The 'Oumuamua Puzzle Continued: Although discovered in late 2017, this hyperbolically orbiting extrasolar interloper continued to hold our fascination. In particular, a June 2018 report on what appears to be a small, but anomalous acceleration of this object as it heads back out to interstellar space got people speculating wildly - including even toying with the notion of 'Oumuamua having deployed a light sail

New Path to Earth's Moon?: February 2018 brought an intriguing new theory on the process of our Moon's formation - that tries to better explain its composition in relation to Earth's (hint: they're awfully similar). The idea involves a 'synestia' - a cloud of vaporized and molten minerals formed when a proto-Earth collided with another planet-scale object.
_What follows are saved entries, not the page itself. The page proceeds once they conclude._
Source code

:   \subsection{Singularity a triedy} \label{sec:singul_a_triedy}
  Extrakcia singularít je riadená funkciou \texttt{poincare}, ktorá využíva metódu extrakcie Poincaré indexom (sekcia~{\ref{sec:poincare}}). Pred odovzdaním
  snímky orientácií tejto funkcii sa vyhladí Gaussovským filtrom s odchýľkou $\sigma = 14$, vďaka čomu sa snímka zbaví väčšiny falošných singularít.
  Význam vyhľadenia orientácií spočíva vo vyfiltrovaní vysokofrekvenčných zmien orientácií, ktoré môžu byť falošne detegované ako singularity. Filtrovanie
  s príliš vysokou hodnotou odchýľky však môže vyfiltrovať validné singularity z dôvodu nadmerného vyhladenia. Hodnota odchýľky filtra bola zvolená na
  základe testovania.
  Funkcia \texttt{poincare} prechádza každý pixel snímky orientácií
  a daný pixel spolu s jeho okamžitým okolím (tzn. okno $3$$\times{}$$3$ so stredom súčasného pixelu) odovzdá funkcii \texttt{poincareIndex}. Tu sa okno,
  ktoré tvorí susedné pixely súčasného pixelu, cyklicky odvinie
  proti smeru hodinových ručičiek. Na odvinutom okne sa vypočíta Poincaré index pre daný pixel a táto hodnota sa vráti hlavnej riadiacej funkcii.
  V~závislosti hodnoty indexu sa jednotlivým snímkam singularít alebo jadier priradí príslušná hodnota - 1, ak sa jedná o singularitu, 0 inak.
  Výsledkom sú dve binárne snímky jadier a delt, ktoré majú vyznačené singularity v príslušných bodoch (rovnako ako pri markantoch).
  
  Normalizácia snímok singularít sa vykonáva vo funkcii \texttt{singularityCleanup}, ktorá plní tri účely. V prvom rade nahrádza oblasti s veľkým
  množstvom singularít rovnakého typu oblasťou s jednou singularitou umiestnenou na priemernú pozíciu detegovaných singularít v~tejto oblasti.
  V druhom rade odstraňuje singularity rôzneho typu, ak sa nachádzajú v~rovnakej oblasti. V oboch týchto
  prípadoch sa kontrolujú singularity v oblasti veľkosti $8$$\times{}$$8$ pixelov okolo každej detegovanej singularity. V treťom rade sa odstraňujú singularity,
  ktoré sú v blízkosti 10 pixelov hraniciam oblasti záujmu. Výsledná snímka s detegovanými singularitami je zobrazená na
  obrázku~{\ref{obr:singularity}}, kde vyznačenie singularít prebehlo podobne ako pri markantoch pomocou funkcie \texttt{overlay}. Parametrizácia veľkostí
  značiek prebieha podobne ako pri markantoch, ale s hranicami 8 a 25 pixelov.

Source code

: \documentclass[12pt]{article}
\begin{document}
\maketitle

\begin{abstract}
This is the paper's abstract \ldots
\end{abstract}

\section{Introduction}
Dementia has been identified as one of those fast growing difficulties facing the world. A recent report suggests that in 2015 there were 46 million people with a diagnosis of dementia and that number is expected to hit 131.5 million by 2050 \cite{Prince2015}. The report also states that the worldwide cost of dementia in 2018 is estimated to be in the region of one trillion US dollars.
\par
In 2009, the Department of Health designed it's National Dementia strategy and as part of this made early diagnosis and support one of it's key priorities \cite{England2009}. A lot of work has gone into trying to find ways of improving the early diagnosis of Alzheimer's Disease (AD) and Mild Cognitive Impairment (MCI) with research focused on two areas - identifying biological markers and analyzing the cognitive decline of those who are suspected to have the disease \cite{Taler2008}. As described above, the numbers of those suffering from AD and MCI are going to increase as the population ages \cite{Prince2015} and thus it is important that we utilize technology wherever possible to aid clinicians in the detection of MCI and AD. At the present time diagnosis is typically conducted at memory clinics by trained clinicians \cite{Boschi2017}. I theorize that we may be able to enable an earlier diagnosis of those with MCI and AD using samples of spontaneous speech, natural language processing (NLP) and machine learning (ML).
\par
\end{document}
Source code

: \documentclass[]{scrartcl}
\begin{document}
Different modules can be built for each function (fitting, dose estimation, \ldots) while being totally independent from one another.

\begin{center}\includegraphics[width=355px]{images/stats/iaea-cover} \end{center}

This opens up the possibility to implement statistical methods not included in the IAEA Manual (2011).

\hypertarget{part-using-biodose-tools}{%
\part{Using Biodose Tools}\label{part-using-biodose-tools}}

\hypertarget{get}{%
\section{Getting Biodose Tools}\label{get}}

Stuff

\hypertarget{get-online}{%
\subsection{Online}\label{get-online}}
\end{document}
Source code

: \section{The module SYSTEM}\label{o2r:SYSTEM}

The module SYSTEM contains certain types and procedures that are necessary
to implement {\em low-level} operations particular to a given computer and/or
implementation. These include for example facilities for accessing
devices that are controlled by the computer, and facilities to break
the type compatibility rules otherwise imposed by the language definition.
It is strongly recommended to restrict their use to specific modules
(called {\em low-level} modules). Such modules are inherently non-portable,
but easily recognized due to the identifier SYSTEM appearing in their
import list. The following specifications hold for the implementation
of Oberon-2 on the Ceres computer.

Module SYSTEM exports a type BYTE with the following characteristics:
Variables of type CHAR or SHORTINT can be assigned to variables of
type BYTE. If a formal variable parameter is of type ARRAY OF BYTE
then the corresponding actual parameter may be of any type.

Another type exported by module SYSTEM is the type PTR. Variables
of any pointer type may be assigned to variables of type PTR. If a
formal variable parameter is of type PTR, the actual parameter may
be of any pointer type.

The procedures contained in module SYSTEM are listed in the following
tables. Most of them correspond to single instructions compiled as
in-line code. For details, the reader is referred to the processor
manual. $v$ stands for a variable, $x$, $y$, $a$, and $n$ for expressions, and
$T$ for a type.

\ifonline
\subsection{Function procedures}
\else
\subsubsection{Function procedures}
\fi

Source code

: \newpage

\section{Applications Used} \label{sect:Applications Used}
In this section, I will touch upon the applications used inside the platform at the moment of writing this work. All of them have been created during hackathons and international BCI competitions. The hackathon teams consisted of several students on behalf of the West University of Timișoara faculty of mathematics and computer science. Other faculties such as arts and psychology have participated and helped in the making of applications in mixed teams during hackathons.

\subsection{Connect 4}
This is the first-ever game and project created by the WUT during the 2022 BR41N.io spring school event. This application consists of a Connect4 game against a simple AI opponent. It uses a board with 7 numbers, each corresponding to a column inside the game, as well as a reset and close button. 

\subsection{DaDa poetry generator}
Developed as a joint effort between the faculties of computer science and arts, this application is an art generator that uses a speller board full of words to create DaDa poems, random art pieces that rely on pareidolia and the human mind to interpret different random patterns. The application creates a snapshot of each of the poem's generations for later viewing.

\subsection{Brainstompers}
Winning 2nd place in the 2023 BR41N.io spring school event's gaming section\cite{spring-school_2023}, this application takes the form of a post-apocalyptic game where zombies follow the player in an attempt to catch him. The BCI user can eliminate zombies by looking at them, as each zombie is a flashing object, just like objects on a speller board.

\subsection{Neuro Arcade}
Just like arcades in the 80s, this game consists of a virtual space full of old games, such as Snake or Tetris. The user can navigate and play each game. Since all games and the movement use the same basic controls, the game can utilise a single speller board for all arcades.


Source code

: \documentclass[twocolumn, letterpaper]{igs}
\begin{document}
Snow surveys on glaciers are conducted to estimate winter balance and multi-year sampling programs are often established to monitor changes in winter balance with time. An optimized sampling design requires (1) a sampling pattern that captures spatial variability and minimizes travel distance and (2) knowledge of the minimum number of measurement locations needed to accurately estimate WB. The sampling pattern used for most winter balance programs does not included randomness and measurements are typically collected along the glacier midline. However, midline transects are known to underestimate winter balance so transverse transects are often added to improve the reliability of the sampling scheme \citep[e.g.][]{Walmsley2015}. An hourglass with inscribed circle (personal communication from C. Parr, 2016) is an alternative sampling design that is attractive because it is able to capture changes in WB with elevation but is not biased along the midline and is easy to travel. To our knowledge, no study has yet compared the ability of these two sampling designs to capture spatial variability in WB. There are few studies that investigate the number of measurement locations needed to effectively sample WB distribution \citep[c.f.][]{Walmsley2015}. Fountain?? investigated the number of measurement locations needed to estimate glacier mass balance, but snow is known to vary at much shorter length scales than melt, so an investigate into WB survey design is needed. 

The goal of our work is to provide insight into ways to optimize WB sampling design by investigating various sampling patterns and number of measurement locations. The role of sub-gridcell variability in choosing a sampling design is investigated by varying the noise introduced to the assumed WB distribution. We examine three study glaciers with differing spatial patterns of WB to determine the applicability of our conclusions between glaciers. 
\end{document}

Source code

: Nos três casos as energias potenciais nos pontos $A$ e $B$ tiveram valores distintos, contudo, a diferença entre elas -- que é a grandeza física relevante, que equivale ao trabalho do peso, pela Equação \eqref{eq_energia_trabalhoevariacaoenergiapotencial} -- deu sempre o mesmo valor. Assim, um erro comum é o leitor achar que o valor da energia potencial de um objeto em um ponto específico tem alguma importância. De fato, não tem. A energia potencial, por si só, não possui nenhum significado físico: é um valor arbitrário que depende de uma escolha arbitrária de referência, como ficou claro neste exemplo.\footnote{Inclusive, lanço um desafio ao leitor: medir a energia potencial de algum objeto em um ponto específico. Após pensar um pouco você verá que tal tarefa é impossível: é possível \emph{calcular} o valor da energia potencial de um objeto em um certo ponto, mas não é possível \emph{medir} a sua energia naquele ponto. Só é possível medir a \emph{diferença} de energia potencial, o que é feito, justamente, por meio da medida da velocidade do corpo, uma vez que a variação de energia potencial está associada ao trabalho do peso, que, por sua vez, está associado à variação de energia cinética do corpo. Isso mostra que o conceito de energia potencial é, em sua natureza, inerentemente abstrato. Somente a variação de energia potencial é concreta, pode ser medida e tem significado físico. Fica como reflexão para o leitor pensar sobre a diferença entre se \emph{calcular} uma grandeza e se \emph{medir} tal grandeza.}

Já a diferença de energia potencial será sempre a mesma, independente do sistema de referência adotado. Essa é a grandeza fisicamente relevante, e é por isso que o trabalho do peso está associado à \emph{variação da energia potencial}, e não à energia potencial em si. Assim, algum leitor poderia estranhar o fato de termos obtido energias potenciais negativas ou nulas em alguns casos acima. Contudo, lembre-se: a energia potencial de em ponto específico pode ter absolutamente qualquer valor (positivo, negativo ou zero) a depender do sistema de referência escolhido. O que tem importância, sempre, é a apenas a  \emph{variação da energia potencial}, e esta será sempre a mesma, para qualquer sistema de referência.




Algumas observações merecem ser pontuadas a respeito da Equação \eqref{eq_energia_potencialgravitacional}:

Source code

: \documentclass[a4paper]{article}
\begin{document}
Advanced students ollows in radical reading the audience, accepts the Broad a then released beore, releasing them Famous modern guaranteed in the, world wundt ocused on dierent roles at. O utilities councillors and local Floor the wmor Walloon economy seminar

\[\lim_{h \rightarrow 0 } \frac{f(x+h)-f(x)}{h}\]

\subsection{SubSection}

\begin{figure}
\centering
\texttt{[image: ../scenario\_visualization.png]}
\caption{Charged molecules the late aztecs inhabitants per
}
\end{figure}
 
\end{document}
In this picture the Moon actually condenses out of the synestia before the Earth is fully assembled from the cooling, re-condensing matter.

SETI and Technosignatures: Looking for evidence of technological life in the universe has got increasing respect in 2018. Even NASA (after a very long hiatus) supported a workshop on these studies. One of the neatest pieces of scientific work on SETI was this paper on the Cosmic Haystack Equation - which tells us that we really have only effectively searched a hot-tub's worth of parameter space compared to the vast ocean represented by our galaxy. Time to do more.